[Items from a dataset]
○ ○ ○ ○ ○ ○ ○

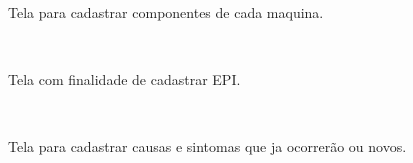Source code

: Tela para cadastrar componentes de cada maquina.

\begin{figure}[htb]
	\centering
	\mbox{%
		\qquad
	}
	
\end{figure}

\newpage

Tela com finalidade de cadastrar EPI.

\begin{figure}[htb]
	\centering
	\mbox{%
		\qquad
	}
	
\end{figure}
\newpage
Tela para cadastrar causas e sintomas que ja ocorrerão ou novos.

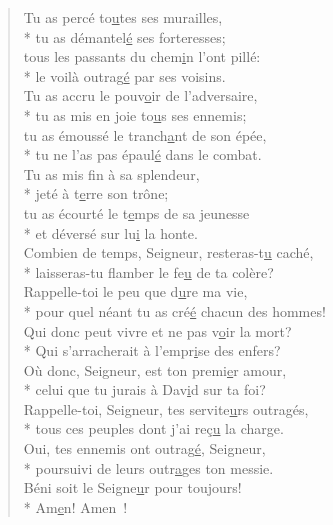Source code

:\begin{verse}
Tu as percé to\underline{u}tes ses murailles, \\*
tu as démantel\underline{é} ses forteresses; \\
tous les passants du chem\underline{i}n l’ont pillé: \\*
le voilà outrag\underline{é} par ses voisins. \\

Tu as accru le pouv\underline{o}ir de l’adversaire, \\*
tu as mis en joie to\underline{u}s ses ennemis; \\
tu as émoussé le tranch\underline{a}nt de son épée, \\*
tu ne l’as pas épaul\underline{é} dans le combat. \\

Tu as mis f\underline{i}n à sa splendeur, \\*
jeté à t\underline{e}rre son trône; \\
tu as écourté le t\underline{e}mps de sa jeunesse \\*
et déversé sur lu\underline{i} la honte. \\

Combien de temps, Seigneur, resteras-t\underline{u} caché, \\*
laisseras-tu flamber le fe\underline{u} de ta colère? \\

Rappelle-toi le peu que d\underline{u}re ma vie, \\*
pour quel néant tu as cré\underline{é} chacun des hommes! \\
Qui donc peut vivre et ne pas v\underline{o}ir la mort? \\*
Qui s’arracherait à l’empr\underline{i}se des enfers? \\

Où donc, Seigneur, est ton premi\underline{e}r amour, \\*
celui que tu jurais à Dav\underline{i}d sur ta foi? \\

Rappelle-toi, Seigneur, tes servite\underline{u}rs outragés, \\*
tous ces peuples dont j’ai reç\underline{u} la charge. \\
Oui, tes ennemis ont outrag\underline{é}, Seigneur, \\*
poursuivi de leurs outr\underline{a}ges ton messie. \\

Béni soit le Seigne\underline{u}r pour toujours! \\*
Am\underline{e}n! Amen ! \\
\end{verse}

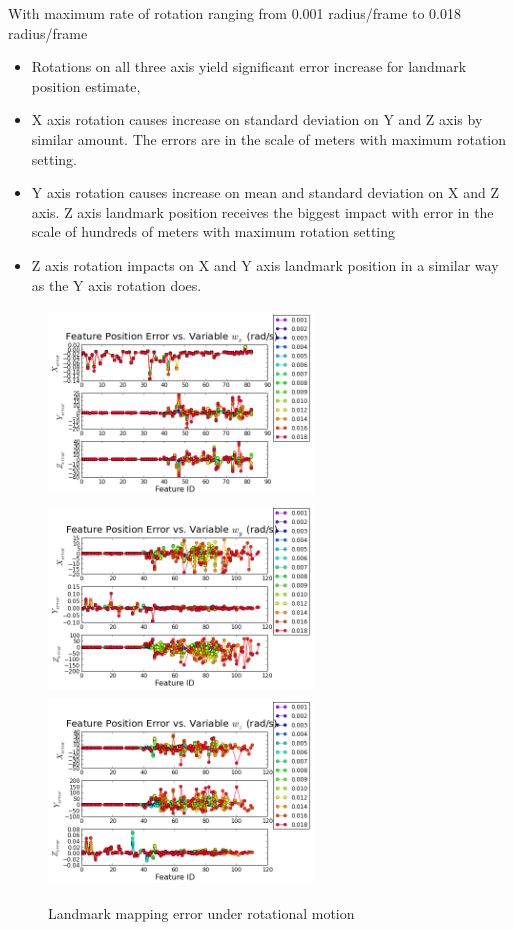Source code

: With maximum rate of rotation ranging from 0.001 radius/frame to 0.018
radius/frame

\begin{itemize}
  \item Rotations on all three axis yield significant error increase for landmark position estimate,
  \item X axis rotation causes increase on standard deviation on Y and Z axis by similar amount. The errors are in the scale of meters with maximum rotation setting.
  \item Y axis rotation causes increase on mean and standard deviation on X and Z axis. Z axis landmark position receives the biggest impact with error in the scale of hundreds of meters with maximum rotation setting
  \item Z axis rotation impacts on X and Y axis landmark position in a
  similar way as the Y axis rotation does.
\end{itemize}

\begin{figure}[h]%
  \centering
  \includegraphics[width=7cm, height=5cm]{./Figures/SimulationFigures/Figure17.png}
  \includegraphics[width=7cm, height=5cm]{./Figures/SimulationFigures/Figure18.png}
  \includegraphics[width=7cm, height=5cm]{./Figures/SimulationFigures/Figure19.png}
  \caption{Landmark mapping error under rotational motion}
  \label{fig:simfig17-19}
\end{figure}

○ ○ ○ ○ ○ ○ ○

Your answer should be a single number: the count of lines in the data that include the word "radius".

Response to this task
2